After a few seconds processing this news, Charlie said, “Very well.”
“Make that one hundred and ten, Captain. More keep popping up.”
“Over a hundred ships,” Rusty said. “Jesus. Something big is happening. What do you think? Ours or theirs?”
Charlie aimed his binoculars east. “We’ll find out soon enough.”
After some waiting, the first ships appeared along the horizon. They were destroyers, and plenty of them.
“They’re American,” he said, setting off a cheer from the lookouts.
More vessels popped along the horizon, creating a solid wall of ships. Destroyers, battleships, cruisers, and fleet carriers.
Rusty laughed. “That’s Halsey’s Third Fleet. It’s happening.”
“What’s that?”
“I’m guessing, but I think we might be invading the Philippines.”

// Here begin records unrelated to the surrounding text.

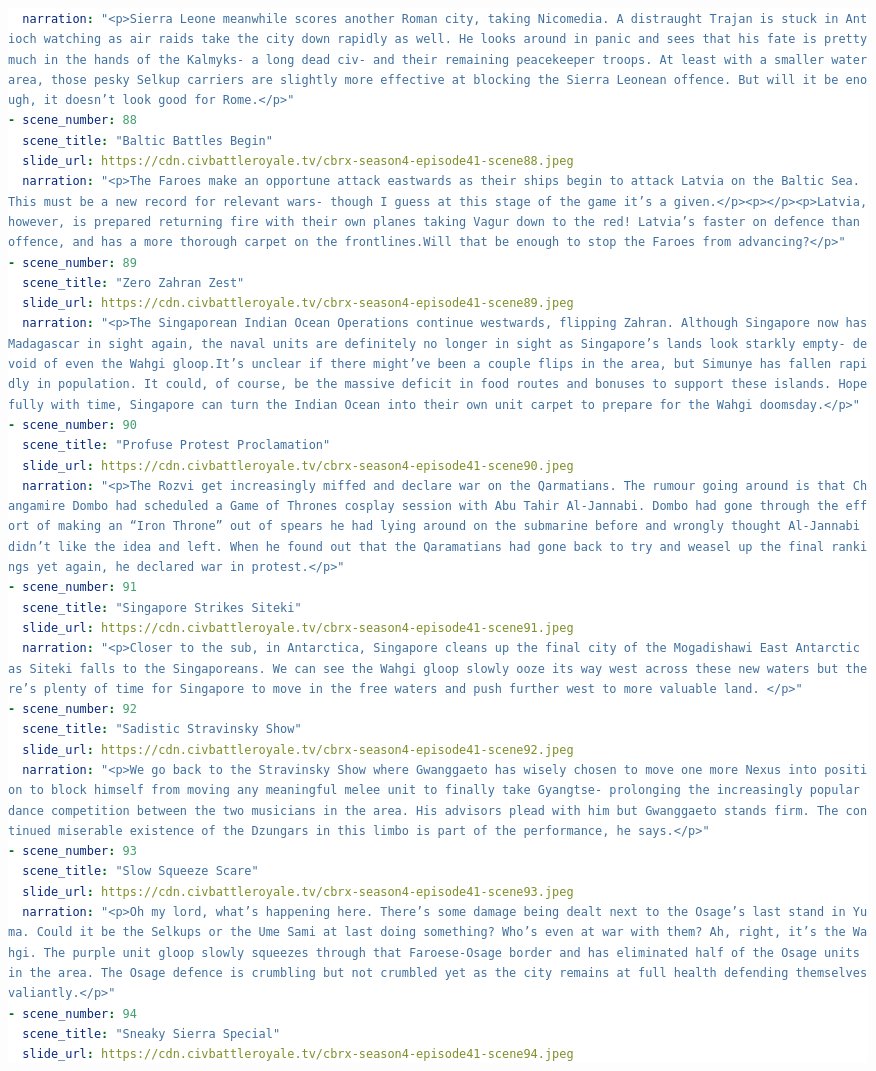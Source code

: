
 ```yaml
  narration: "<p>Sierra Leone meanwhile scores another Roman city, taking Nicomedia. A distraught Trajan is stuck in Antioch watching as air raids take the city down rapidly as well. He looks around in panic and sees that his fate is pretty much in the hands of the Kalmyks- a long dead civ- and their remaining peacekeeper troops. At least with a smaller water area, those pesky Selkup carriers are slightly more effective at blocking the Sierra Leonean offence. But will it be enough, it doesn’t look good for Rome.</p>"
- scene_number: 88
  scene_title: "Baltic Battles Begin"
  slide_url: https://cdn.civbattleroyale.tv/cbrx-season4-episode41-scene88.jpeg
  narration: "<p>The Faroes make an opportune attack eastwards as their ships begin to attack Latvia on the Baltic Sea. This must be a new record for relevant wars- though I guess at this stage of the game it’s a given.</p><p></p><p>Latvia, however, is prepared returning fire with their own planes taking Vagur down to the red! Latvia’s faster on defence than offence, and has a more thorough carpet on the frontlines.Will that be enough to stop the Faroes from advancing?</p>"
- scene_number: 89
  scene_title: "Zero Zahran Zest"
  slide_url: https://cdn.civbattleroyale.tv/cbrx-season4-episode41-scene89.jpeg
  narration: "<p>The Singaporean Indian Ocean Operations continue westwards, flipping Zahran. Although Singapore now has Madagascar in sight again, the naval units are definitely no longer in sight as Singapore’s lands look starkly empty- devoid of even the Wahgi gloop.It’s unclear if there might’ve been a couple flips in the area, but Simunye has fallen rapidly in population. It could, of course, be the massive deficit in food routes and bonuses to support these islands. Hopefully with time, Singapore can turn the Indian Ocean into their own unit carpet to prepare for the Wahgi doomsday.</p>"
- scene_number: 90
  scene_title: "Profuse Protest Proclamation"
  slide_url: https://cdn.civbattleroyale.tv/cbrx-season4-episode41-scene90.jpeg
  narration: "<p>The Rozvi get increasingly miffed and declare war on the Qarmatians. The rumour going around is that Changamire Dombo had scheduled a Game of Thrones cosplay session with Abu Tahir Al-Jannabi. Dombo had gone through the effort of making an “Iron Throne” out of spears he had lying around on the submarine before and wrongly thought Al-Jannabi didn’t like the idea and left. When he found out that the Qaramatians had gone back to try and weasel up the final rankings yet again, he declared war in protest.</p>"
- scene_number: 91
  scene_title: "Singapore Strikes Siteki"
  slide_url: https://cdn.civbattleroyale.tv/cbrx-season4-episode41-scene91.jpeg
  narration: "<p>Closer to the sub, in Antarctica, Singapore cleans up the final city of the Mogadishawi East Antarctic as Siteki falls to the Singaporeans. We can see the Wahgi gloop slowly ooze its way west across these new waters but there’s plenty of time for Singapore to move in the free waters and push further west to more valuable land. </p>"
- scene_number: 92
  scene_title: "Sadistic Stravinsky Show"
  slide_url: https://cdn.civbattleroyale.tv/cbrx-season4-episode41-scene92.jpeg
  narration: "<p>We go back to the Stravinsky Show where Gwanggaeto has wisely chosen to move one more Nexus into position to block himself from moving any meaningful melee unit to finally take Gyangtse- prolonging the increasingly popular dance competition between the two musicians in the area. His advisors plead with him but Gwanggaeto stands firm. The continued miserable existence of the Dzungars in this limbo is part of the performance, he says.</p>"
- scene_number: 93
  scene_title: "Slow Squeeze Scare"
  slide_url: https://cdn.civbattleroyale.tv/cbrx-season4-episode41-scene93.jpeg
  narration: "<p>Oh my lord, what’s happening here. There’s some damage being dealt next to the Osage’s last stand in Yuma. Could it be the Selkups or the Ume Sami at last doing something? Who’s even at war with them? Ah, right, it’s the Wahgi. The purple unit gloop slowly squeezes through that Faroese-Osage border and has eliminated half of the Osage units in the area. The Osage defence is crumbling but not crumbled yet as the city remains at full health defending themselves valiantly.</p>"
- scene_number: 94
  scene_title: "Sneaky Sierra Special"
  slide_url: https://cdn.civbattleroyale.tv/cbrx-season4-episode41-scene94.jpeg
```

Charlie chuckled. “Perkins, start flashing recognition signals.”
“Aye, Captain,” the quartermaster of the watch said.
God, it was beautiful. He was looking at a vast fleet. America’s clenched fist reached across the world to smite the empire that had attacked it.
“We take the Philippines, we’ll have bombers that much closer to Tokyo,” Rusty said.
“We’ll isolate Japan from the rest of Asia.”
“And we can start invading the home islands.”
“Then we take Tokyo.”
“Then it’s over.” Rusty guffawed. “It’ll finally be over. God!”
“And we can go home,” Charlie said.
The exec raised his fist. “Come on, you beautiful sons of bitches!”
“Plane, approaching!” one of the lookouts cried.
Charlie spotted it. A bomber had swooped from the cloud cover and was howling toward the Sandtiger.
“That’s not a Betty,” Perkins said, referring to a Japanese patrol bomber. He flashed recognition signals at it. “It’s one of ours.”
Charlie wasn’t about to take any chances, remembering the Navy fighter that strafed the Sandtiger in the Battle of the Philippine Sea.
The plane continued to scream toward the submarine with a zero angle on the bow.
He punched the bridge diving alarm. “Clear the topsides! Take her down, emergency! Dive, dive, dive!”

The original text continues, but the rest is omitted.